In the listing below, find the line containing "### User Interface" and the line containing "## Data Flow". Repeat exactly those two lines and every line between them, nothing more.

=== Begin Enclosure ===

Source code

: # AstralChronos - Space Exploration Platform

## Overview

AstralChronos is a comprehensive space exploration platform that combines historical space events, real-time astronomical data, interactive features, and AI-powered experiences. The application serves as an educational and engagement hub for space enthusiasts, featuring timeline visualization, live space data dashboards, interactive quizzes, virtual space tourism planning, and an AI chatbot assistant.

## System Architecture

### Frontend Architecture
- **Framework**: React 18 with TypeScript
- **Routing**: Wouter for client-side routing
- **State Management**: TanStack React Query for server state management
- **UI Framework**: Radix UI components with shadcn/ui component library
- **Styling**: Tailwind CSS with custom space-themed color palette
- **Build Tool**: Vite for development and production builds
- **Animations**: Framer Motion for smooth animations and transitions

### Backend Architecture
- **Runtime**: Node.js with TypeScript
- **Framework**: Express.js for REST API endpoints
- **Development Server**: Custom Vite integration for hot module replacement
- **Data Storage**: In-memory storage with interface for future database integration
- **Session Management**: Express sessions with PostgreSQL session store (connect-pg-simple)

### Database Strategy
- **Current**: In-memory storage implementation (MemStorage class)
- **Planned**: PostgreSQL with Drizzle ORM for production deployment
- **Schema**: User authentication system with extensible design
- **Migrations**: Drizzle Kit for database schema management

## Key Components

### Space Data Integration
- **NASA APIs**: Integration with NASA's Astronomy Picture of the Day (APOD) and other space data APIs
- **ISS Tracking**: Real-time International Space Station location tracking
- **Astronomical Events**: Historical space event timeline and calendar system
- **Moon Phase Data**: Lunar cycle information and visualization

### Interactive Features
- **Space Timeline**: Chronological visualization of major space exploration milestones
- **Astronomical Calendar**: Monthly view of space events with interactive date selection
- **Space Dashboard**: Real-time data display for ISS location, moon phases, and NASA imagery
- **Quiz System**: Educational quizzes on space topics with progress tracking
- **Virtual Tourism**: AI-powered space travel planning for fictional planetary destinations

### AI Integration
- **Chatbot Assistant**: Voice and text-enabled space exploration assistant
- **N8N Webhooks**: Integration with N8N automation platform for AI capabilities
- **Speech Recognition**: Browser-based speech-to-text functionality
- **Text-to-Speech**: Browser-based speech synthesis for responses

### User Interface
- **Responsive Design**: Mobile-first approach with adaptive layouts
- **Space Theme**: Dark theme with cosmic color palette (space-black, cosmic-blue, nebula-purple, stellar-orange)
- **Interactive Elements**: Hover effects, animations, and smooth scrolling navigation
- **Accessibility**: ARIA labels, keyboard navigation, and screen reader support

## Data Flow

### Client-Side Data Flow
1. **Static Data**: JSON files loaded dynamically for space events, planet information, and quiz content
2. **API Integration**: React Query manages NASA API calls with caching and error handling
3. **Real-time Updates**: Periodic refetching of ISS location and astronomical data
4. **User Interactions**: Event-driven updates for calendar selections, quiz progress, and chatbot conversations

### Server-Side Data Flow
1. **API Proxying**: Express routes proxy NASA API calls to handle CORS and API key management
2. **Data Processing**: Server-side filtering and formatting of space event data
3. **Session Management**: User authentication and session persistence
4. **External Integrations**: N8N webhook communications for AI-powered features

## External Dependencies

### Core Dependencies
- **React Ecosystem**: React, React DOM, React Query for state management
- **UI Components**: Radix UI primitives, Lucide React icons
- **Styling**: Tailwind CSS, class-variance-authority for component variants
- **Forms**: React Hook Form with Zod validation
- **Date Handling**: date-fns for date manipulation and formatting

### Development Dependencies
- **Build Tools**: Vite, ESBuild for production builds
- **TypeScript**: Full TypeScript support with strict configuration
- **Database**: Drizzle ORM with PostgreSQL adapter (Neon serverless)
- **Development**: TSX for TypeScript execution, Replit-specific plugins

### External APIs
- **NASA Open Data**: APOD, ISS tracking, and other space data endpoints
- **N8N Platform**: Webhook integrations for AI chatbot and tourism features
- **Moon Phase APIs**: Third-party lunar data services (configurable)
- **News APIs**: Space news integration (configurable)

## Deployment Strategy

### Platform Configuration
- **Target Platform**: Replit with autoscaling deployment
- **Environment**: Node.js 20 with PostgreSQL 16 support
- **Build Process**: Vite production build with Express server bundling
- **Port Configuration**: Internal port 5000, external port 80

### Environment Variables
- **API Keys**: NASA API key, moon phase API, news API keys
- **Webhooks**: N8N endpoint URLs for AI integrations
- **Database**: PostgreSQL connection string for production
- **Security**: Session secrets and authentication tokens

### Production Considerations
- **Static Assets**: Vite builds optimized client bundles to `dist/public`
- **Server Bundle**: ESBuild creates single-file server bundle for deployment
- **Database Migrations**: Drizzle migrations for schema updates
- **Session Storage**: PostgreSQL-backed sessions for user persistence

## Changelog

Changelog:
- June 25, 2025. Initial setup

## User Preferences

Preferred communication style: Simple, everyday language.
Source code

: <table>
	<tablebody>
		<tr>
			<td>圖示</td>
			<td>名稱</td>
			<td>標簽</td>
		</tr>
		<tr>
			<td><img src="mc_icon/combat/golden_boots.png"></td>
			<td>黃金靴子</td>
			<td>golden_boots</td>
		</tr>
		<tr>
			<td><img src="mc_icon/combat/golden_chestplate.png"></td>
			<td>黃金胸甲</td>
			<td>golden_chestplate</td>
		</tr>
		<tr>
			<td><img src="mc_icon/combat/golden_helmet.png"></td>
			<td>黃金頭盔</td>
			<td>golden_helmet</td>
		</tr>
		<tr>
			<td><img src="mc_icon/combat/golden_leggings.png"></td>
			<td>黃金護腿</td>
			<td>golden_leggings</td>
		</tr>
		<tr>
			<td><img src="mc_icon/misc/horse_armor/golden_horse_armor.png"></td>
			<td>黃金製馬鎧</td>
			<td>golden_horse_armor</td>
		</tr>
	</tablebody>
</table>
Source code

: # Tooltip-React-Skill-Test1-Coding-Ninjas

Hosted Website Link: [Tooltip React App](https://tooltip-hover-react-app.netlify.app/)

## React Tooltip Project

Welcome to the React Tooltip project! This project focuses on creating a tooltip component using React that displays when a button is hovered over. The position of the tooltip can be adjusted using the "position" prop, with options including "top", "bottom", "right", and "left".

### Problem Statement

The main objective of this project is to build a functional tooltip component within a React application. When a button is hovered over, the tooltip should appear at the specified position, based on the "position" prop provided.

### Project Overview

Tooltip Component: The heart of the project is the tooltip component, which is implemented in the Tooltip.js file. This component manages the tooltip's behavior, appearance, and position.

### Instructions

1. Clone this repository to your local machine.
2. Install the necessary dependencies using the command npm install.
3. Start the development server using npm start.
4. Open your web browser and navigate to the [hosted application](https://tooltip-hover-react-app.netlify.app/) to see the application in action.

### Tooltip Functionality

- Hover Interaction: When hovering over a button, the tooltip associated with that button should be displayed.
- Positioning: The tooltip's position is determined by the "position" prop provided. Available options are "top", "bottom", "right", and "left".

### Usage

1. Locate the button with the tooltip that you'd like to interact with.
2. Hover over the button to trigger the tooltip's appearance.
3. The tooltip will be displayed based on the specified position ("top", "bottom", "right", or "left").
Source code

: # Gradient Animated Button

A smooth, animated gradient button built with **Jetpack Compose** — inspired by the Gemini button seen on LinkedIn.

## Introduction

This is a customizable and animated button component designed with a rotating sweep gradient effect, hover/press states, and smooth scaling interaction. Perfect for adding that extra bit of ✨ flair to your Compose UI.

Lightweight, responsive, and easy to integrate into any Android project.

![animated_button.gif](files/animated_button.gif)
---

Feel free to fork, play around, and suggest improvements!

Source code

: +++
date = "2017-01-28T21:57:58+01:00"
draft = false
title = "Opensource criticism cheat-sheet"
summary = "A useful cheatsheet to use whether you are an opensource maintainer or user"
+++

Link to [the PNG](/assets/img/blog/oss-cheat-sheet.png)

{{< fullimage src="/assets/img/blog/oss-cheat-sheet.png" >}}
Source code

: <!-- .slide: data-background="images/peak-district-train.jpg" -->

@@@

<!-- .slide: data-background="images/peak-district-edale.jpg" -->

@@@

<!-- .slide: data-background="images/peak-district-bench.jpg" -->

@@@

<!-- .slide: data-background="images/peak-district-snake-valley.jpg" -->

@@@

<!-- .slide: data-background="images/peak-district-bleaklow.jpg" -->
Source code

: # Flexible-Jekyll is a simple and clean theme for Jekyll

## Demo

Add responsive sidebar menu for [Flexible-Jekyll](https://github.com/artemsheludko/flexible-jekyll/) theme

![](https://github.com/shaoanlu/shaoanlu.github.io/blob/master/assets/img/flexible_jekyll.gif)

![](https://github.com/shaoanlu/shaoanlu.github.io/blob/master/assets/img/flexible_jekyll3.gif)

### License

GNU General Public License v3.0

=== End Enclosure ===

### Answer to the exercise
### User Interface
- **Responsive Design**: Mobile-first approach with adaptive layouts
- **Space Theme**: Dark theme with cosmic color palette (space-black, cosmic-blue, nebula-purple, stellar-orange)
- **Interactive Elements**: Hover effects, animations, and smooth scrolling navigation
- **Accessibility**: ARIA labels, keyboard navigation, and screen reader support

## Data Flow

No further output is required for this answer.